Despite these dark times, Jones managed to make some interesting music. He recorded a popular duet with James Taylor, "Bartender's Blues," in 1978. He then landed back on the top of the charts with 1980's "He Stopped Loving Her Today," from the album I Am What I Am, Jones's biggest seller to date. In 1982, Jones teamed up with another country legend, Merle Haggard, for A Taste of Yesterday's Wine.
In 1983, Jones began to abandon his self-destructive ways. He married Nancy Sepulvada that year, and later said that her love helped him want to straighten up his act. He had some successful duets around this time, among them "Hallelujah, I Love You So" with Brenda Lee and "Size Seven Round (Made of Gold)" with Lacy Dalton. As a solo artist, he enjoyed several popular singles from his 1985 album Who's Gonna Fill Their Shoes, including its title track. His last solo Top 10 country hit came in 1989 with "I'm a One Woman Man."
While he remained a darling of country music critics, George Jones seemed to be pushed off the radio in the 1990s by a new generation of stars. This new wave of country artists, including Garth Brooks, Tim McGraw and Shania Twain, produced a slicker, pop-influenced sound. Jones may not have been generating hit singles, but he continued to produce some strong-selling albums in the '90s. In 1995, he reunited with Wynette for One. Around this time, Jones gave readers an inside glimpse into all of his troubles and triumphs with his autobiography, I Lived to Tell It All, published in 1996.
In 1999, Jones broke into the country album chart's Top 10 list with The Cold Hard Truth. That same year, it appeared that he had relapsed after getting into a serious car accident while intoxicated. He later claimed that the incident straightened him out for good.

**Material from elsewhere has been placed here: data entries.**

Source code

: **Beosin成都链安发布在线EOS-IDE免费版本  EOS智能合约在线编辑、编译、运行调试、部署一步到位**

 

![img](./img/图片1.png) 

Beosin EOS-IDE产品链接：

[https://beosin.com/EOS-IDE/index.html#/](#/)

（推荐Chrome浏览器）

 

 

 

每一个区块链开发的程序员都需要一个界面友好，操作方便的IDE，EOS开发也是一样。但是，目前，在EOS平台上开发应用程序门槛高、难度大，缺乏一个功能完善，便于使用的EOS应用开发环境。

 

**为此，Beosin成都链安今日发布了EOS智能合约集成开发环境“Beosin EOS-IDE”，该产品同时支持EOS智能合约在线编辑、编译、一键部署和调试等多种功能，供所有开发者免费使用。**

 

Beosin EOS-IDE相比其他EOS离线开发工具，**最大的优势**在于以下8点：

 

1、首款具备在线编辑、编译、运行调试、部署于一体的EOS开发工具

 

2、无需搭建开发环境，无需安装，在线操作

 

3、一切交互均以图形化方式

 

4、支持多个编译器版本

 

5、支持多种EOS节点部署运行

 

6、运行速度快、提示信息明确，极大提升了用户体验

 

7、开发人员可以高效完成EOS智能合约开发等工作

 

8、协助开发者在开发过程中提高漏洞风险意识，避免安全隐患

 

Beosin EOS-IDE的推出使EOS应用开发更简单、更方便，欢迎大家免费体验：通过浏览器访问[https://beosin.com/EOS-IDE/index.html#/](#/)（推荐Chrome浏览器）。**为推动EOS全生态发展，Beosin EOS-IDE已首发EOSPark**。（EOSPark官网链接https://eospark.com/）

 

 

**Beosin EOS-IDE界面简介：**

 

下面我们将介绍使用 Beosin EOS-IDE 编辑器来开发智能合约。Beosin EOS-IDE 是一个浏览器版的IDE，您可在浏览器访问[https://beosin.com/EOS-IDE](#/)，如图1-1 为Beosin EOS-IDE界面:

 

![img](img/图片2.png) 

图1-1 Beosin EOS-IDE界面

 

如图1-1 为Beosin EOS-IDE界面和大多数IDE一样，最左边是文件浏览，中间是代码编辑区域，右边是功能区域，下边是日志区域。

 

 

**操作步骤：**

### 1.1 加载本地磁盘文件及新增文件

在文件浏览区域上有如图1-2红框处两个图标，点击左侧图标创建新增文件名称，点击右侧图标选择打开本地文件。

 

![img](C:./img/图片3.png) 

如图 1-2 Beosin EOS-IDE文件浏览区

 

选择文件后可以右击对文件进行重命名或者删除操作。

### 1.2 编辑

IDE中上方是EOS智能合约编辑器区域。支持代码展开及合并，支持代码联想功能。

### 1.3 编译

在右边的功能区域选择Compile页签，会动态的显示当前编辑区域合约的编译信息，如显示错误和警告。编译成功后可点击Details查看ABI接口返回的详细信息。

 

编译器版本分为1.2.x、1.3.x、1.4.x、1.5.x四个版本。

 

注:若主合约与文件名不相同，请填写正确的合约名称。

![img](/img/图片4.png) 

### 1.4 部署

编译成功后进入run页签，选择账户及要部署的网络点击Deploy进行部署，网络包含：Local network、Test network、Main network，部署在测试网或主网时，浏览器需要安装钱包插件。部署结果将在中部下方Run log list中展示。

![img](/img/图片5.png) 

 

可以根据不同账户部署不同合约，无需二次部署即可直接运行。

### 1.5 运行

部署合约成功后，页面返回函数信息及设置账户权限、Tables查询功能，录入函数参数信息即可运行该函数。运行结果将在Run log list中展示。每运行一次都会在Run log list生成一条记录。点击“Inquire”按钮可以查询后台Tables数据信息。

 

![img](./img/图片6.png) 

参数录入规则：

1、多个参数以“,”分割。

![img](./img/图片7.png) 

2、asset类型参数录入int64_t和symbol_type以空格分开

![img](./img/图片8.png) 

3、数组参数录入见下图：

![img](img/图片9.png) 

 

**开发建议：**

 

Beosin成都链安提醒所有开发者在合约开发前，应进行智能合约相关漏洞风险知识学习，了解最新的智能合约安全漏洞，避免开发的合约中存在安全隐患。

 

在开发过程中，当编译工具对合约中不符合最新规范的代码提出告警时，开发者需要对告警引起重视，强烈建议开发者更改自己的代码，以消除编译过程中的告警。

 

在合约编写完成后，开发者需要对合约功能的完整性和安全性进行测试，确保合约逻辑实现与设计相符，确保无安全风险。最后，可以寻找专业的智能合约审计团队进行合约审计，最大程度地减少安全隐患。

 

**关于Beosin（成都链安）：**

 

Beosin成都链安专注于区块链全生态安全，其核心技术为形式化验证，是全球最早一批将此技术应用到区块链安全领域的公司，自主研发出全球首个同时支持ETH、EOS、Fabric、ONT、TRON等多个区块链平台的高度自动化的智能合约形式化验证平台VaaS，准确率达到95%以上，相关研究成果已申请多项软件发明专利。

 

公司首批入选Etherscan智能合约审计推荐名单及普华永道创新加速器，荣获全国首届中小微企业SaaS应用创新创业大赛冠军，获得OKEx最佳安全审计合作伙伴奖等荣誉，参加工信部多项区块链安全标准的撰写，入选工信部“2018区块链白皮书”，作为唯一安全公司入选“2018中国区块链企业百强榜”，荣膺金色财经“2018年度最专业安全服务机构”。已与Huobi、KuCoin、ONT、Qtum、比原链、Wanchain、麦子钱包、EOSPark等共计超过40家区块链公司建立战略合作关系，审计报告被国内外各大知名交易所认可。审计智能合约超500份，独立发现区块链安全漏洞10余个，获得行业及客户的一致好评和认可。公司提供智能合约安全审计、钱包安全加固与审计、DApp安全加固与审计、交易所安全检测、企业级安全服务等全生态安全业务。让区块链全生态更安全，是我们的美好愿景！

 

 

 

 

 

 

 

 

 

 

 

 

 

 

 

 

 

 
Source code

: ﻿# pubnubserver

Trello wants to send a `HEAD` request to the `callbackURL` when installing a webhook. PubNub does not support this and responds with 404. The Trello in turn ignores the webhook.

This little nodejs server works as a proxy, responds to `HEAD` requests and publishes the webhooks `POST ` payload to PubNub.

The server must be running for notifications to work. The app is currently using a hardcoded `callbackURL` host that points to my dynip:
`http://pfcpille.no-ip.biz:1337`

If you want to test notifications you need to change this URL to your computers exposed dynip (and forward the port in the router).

More recently, Jones reunited with Merle Haggard for 2006's Kickin' Out the Footlights...Again. He became the subject of a tribute album, God's Country: George Jones and Friends, that same year. Vince Gill, Tanya Tucker and Pam Tillis were among the artists covering some of Jones's biggest hits, and Jones himself contributed a track to the recording. In 2008, he put out Burn Your Playhouse Down, a collection of previously unreleased duets with Dolly Parton, Keith Richards and Marty Stuart, among others.
In his later years, Jones continued to maintain a rigorous tour schedule, playing numerous dates across the country. After winning induction into the Country Music Hall of Fame in 1992, he received the National Medal of the Arts in 2002. A decade later, in 2012, he garnered one of the greatest honors of his career: a Grammy Lifetime Achievement Award.
Death and Legacy
George Jones died on April 26, 2013, at the age of 81, at Vanderbilt University Medical Center in Nashville, Tennessee, after reportedly being hospitalized with irregular blood pressure and a fever.
With a career spanning more than 50 years, Jones is regarded as a country music icon, one of the genre's all-time greatest stars. His clear, strong voice and his ability to convey so many emotions won over thousands of fans, as well as the envy of his peers. As fellow country star Waylon Jennings once said, "If we could sound the way we wanted, we'd all sound like George Jones."